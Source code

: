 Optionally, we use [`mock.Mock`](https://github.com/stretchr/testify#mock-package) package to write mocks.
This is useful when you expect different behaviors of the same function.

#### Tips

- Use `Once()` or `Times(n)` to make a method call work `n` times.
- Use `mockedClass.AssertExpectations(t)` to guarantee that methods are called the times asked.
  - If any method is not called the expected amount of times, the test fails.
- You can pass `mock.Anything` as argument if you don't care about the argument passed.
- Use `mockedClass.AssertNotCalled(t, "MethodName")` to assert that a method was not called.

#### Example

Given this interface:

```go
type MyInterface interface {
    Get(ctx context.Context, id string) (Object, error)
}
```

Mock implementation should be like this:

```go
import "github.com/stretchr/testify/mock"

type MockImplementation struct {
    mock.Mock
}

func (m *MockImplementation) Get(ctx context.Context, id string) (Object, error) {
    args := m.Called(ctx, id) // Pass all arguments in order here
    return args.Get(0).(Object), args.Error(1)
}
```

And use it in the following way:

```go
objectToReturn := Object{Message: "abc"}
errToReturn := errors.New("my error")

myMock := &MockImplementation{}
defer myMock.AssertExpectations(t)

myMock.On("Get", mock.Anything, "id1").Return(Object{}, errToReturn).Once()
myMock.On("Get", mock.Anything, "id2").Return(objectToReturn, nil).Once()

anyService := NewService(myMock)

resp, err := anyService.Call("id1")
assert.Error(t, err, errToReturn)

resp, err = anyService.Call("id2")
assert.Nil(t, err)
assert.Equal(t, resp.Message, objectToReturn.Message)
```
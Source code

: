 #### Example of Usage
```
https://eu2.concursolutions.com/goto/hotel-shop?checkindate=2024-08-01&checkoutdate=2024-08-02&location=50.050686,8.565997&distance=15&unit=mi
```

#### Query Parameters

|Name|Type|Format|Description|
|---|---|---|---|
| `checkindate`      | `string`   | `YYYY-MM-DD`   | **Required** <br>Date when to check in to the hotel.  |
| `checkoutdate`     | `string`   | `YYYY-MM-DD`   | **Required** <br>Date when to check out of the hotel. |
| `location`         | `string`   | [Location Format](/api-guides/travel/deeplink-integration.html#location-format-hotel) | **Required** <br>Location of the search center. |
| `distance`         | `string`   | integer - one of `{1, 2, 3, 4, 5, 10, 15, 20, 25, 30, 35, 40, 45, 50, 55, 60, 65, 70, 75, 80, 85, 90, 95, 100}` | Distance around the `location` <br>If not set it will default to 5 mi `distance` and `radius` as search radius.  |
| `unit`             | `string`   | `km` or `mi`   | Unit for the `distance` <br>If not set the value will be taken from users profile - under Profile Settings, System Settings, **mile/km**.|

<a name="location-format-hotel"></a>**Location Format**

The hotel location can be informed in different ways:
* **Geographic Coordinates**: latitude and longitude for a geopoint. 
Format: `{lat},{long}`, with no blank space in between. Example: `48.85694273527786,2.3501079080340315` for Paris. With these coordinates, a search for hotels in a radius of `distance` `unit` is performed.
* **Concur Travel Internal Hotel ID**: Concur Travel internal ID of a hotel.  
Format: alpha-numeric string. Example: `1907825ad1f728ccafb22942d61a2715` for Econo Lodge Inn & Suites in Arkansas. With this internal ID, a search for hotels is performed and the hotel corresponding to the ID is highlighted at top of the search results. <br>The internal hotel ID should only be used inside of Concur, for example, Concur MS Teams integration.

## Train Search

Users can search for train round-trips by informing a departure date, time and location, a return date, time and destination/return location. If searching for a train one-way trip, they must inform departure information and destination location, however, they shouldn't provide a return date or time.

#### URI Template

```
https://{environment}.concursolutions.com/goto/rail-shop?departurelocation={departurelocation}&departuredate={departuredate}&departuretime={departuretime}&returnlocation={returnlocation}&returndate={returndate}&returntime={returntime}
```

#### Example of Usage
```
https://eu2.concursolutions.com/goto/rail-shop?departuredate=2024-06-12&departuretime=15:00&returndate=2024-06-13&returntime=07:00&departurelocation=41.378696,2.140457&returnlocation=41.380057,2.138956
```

====

What you are asked to do:
Write out the lines of the entries, word for word, from the first through the one containing "to check in", and stop at that line.

Response box:
Source code

: Optionally, we use [`mock.Mock`](https://github.com/stretchr/testify#mock-package) package to write mocks.
This is useful when you expect different behaviors of the same function.

#### Tips

- Use `Once()` or `Times(n)` to make a method call work `n` times.
- Use `mockedClass.AssertExpectations(t)` to guarantee that methods are called the times asked.
  - If any method is not called the expected amount of times, the test fails.
- You can pass `mock.Anything` as argument if you don't care about the argument passed.
- Use `mockedClass.AssertNotCalled(t, "MethodName")` to assert that a method was not called.

#### Example

Given this interface:

```go
type MyInterface interface {
    Get(ctx context.Context, id string) (Object, error)
}
```

Mock implementation should be like this:

```go
import "github.com/stretchr/testify/mock"

type MockImplementation struct {
    mock.Mock
}

func (m *MockImplementation) Get(ctx context.Context, id string) (Object, error) {
    args := m.Called(ctx, id) // Pass all arguments in order here
    return args.Get(0).(Object), args.Error(1)
}
```

And use it in the following way:

```go
objectToReturn := Object{Message: "abc"}
errToReturn := errors.New("my error")

myMock := &MockImplementation{}
defer myMock.AssertExpectations(t)

myMock.On("Get", mock.Anything, "id1").Return(Object{}, errToReturn).Once()
myMock.On("Get", mock.Anything, "id2").Return(objectToReturn, nil).Once()

anyService := NewService(myMock)

resp, err := anyService.Call("id1")
assert.Error(t, err, errToReturn)

resp, err = anyService.Call("id2")
assert.Nil(t, err)
assert.Equal(t, resp.Message, objectToReturn.Message)
```
Source code

: #### Example of Usage
```
https://eu2.concursolutions.com/goto/hotel-shop?checkindate=2024-08-01&checkoutdate=2024-08-02&location=50.050686,8.565997&distance=15&unit=mi
```

#### Query Parameters

|Name|Type|Format|Description|
|---|---|---|---|
| `checkindate`      | `string`   | `YYYY-MM-DD`   | **Required** <br>Date when to check in to the hotel.  |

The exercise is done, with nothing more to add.